## Task requirements
Find the line with "My Aim: Take" in the entries below. Repeat it, every following line, and the line with "have duplicated entries.", exactly and with nothing added.

## Available data

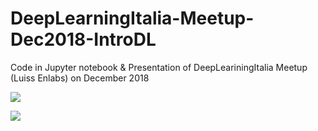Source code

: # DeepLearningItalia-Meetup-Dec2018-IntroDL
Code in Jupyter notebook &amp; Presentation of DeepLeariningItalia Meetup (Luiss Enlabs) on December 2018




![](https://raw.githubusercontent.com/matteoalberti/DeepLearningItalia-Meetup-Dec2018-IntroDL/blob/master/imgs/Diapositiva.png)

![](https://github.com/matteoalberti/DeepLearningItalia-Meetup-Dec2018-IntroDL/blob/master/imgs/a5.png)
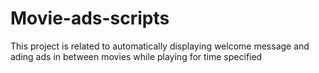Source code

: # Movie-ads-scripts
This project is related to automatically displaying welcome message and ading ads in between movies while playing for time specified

--

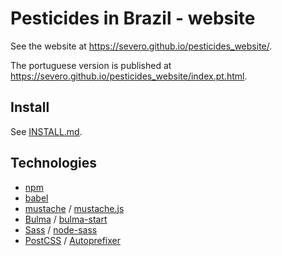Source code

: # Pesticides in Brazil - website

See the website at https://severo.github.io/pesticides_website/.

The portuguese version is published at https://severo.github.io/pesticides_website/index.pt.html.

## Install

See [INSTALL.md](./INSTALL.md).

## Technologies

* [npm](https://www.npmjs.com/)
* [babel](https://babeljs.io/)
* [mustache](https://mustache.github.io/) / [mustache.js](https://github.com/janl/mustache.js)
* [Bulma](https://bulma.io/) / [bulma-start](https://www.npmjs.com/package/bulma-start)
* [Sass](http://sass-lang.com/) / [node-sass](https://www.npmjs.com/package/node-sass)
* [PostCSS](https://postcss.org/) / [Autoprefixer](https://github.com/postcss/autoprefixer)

---

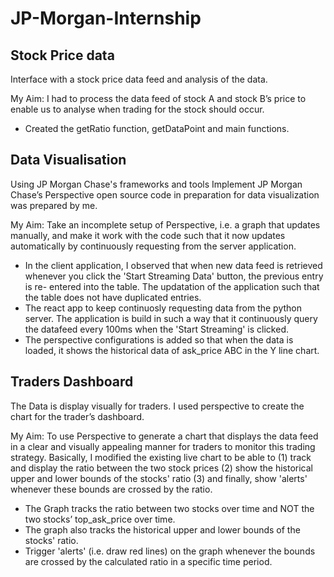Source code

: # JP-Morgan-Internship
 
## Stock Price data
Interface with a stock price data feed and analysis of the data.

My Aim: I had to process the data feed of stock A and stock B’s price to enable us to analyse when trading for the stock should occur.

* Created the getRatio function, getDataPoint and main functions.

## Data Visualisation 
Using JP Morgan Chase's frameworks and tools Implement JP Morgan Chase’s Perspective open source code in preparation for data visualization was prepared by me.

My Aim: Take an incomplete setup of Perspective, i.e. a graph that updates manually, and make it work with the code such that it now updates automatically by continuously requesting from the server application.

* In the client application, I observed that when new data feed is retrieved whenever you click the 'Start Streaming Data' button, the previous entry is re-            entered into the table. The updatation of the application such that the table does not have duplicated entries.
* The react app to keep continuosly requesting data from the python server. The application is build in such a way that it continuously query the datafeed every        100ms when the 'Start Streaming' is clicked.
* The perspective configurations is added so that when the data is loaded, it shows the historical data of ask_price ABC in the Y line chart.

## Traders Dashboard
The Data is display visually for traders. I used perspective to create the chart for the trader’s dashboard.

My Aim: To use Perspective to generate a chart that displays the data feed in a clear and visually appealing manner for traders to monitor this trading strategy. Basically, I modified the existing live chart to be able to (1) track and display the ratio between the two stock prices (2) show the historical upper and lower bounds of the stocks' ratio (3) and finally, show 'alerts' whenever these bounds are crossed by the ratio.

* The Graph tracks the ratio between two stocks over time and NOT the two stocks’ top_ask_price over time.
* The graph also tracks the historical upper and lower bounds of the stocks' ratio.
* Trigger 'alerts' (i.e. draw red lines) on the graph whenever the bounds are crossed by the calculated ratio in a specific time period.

## Written reply
My Aim: Take an incomplete setup of Perspective, i.e. a graph that updates manually, and make it work with the code such that it now updates automatically by continuously requesting from the server application.

* In the client application, I observed that when new data feed is retrieved whenever you click the 'Start Streaming Data' button, the previous entry is re-            entered into the table. The updatation of the application such that the table does not have duplicated entries.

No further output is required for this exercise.